Directions:
Among the records below, find the lines containing "util" and state only how many there are.
━━━━━ Supplied material
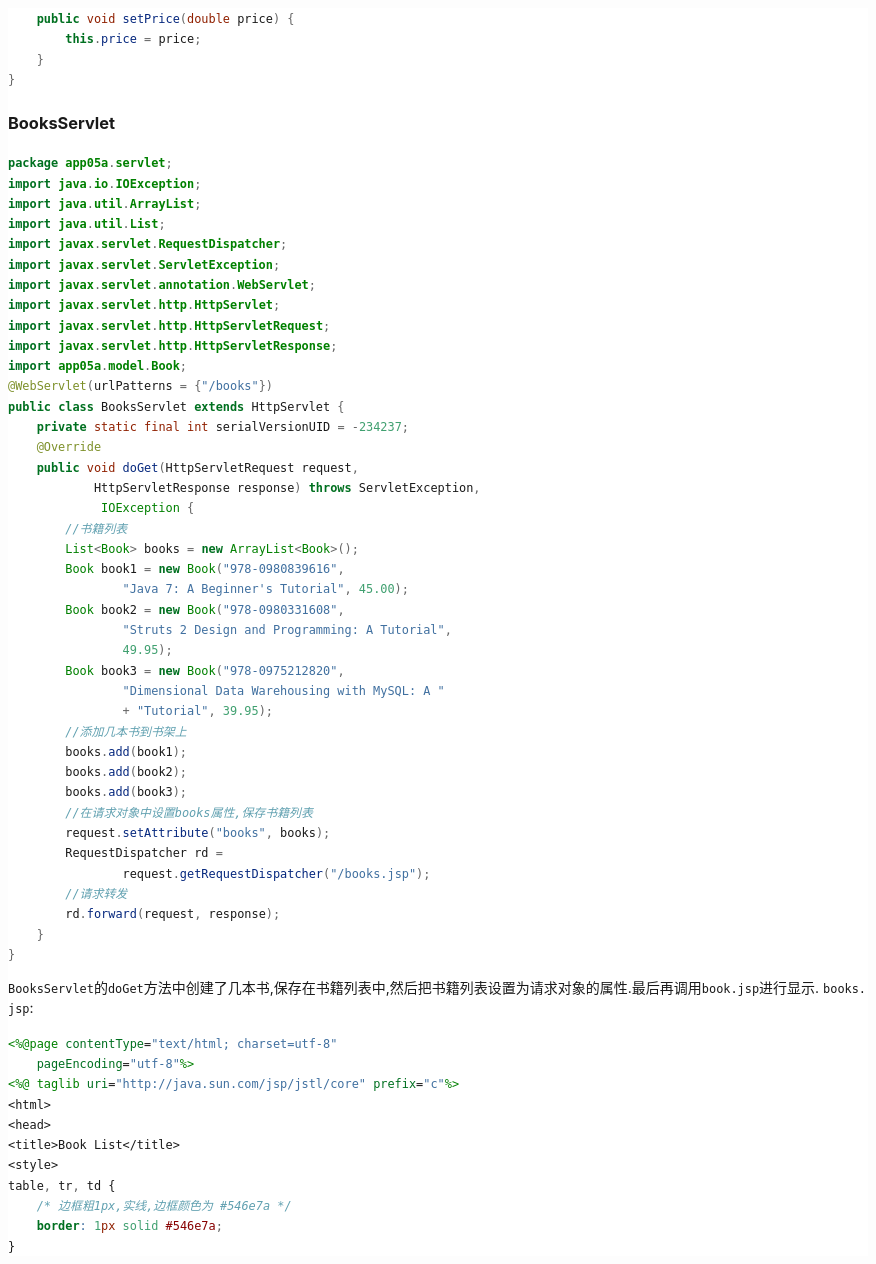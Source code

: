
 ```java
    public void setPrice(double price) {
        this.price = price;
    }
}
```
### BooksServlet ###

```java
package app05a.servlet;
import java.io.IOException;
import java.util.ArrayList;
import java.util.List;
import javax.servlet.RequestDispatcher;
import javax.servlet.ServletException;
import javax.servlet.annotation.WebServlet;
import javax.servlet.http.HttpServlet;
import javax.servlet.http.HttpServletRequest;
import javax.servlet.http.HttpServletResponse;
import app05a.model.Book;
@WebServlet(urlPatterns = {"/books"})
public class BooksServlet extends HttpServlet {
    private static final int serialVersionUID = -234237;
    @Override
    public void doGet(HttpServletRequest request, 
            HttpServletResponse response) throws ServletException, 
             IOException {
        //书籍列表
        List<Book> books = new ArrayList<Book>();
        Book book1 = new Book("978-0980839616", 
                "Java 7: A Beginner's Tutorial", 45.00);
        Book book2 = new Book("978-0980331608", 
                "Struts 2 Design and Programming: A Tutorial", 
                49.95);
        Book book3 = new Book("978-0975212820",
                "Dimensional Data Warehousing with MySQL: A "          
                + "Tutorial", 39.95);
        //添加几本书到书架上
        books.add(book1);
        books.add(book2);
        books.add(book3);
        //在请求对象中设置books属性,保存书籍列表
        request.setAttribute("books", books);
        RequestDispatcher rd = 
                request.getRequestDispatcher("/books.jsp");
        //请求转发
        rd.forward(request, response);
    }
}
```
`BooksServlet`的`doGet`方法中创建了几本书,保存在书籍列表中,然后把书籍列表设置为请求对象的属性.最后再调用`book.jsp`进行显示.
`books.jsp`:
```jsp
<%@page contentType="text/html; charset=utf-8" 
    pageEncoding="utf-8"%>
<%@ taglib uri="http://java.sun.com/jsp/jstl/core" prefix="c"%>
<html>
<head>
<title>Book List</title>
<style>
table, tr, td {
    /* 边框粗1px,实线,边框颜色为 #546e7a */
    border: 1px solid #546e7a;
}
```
━━━━━━━━━━
Solution to this task:
2